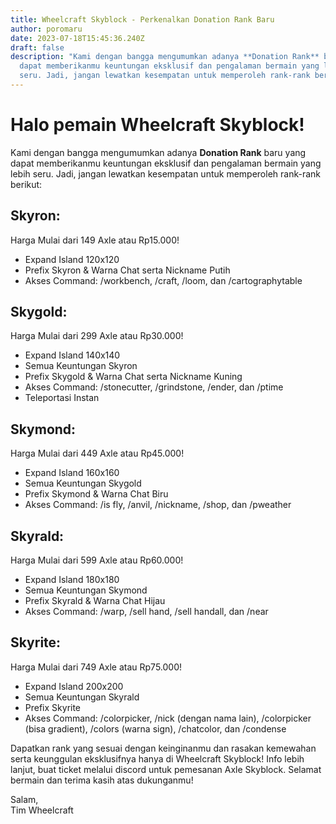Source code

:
 ```yaml
---
title: Wheelcraft Skyblock - Perkenalkan Donation Rank Baru
author: poromaru
date: 2023-07-18T15:45:36.240Z
draft: false
description: "Kami dengan bangga mengumumkan adanya **Donation Rank** baru yang
  dapat memberikanmu keuntungan eksklusif dan pengalaman bermain yang lebih
  seru. Jadi, jangan lewatkan kesempatan untuk memperoleh rank-rank berikut:"
---
```

# Halo pemain Wheelcraft Skyblock!

Kami dengan bangga mengumumkan adanya **Donation Rank** baru yang dapat memberikanmu keuntungan eksklusif dan pengalaman bermain yang lebih seru. Jadi, jangan lewatkan kesempatan untuk memperoleh rank-rank berikut:

## Skyron:

Harga Mulai dari 149 Axle atau Rp15.000!

* Expand Island 120x120
* Prefix Skyron & Warna Chat serta Nickname Putih
* Akses Command: /workbench, /craft, /loom, dan /cartographytable

## Skygold:

Harga Mulai dari 299 Axle atau Rp30.000!

* Expand Island 140x140
* Semua Keuntungan Skyron
* Prefix Skygold & Warna Chat serta Nickname Kuning
* Akses Command: /stonecutter, /grindstone, /ender, dan /ptime
* Teleportasi Instan

## Skymond:

Harga Mulai dari 449 Axle atau Rp45.000!

* Expand Island 160x160
* Semua Keuntungan Skygold
* Prefix Skymond & Warna Chat Biru
* Akses Command: /is fly, /anvil, /nickname, /shop, dan /pweather

## Skyrald:

Harga Mulai dari 599 Axle atau Rp60.000!

* Expand Island 180x180
* Semua Keuntungan Skymond
* Prefix Skyrald & Warna Chat Hijau
* Akses Command: /warp, /sell hand, /sell handall, dan /near

## Skyrite:

Harga Mulai dari 749 Axle atau Rp75.000!

* Expand Island 200x200
* Semua Keuntungan Skyrald
* Prefix Skyrite
* Akses Command: /colorpicker, /nick (dengan nama lain), /colorpicker (bisa gradient), /colors (warna sign), /chatcolor, dan /condense

Dapatkan rank yang sesuai dengan keinginanmu dan rasakan kemewahan serta keunggulan eksklusifnya hanya di Wheelcraft Skyblock! Info lebih lanjut, buat ticket melalui discord untuk pemesanan Axle Skyblock. Selamat bermain dan terima kasih atas dukunganmu!

Salam,\
Tim Wheelcraft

- Exercise prompt -
Give back the lines word for word, from the very first in the material above to the one that has "# Halo pemain Wheelcraft Skyblock!", both included, without the pictures.

- Answer space -
Source code

:
 ```yaml
---
title: Wheelcraft Skyblock - Perkenalkan Donation Rank Baru
author: poromaru
date: 2023-07-18T15:45:36.240Z
draft: false
description: "Kami dengan bangga mengumumkan adanya **Donation Rank** baru yang
  dapat memberikanmu keuntungan eksklusif dan pengalaman bermain yang lebih
  seru. Jadi, jangan lewatkan kesempatan untuk memperoleh rank-rank berikut:"
---
```

# Halo pemain Wheelcraft Skyblock!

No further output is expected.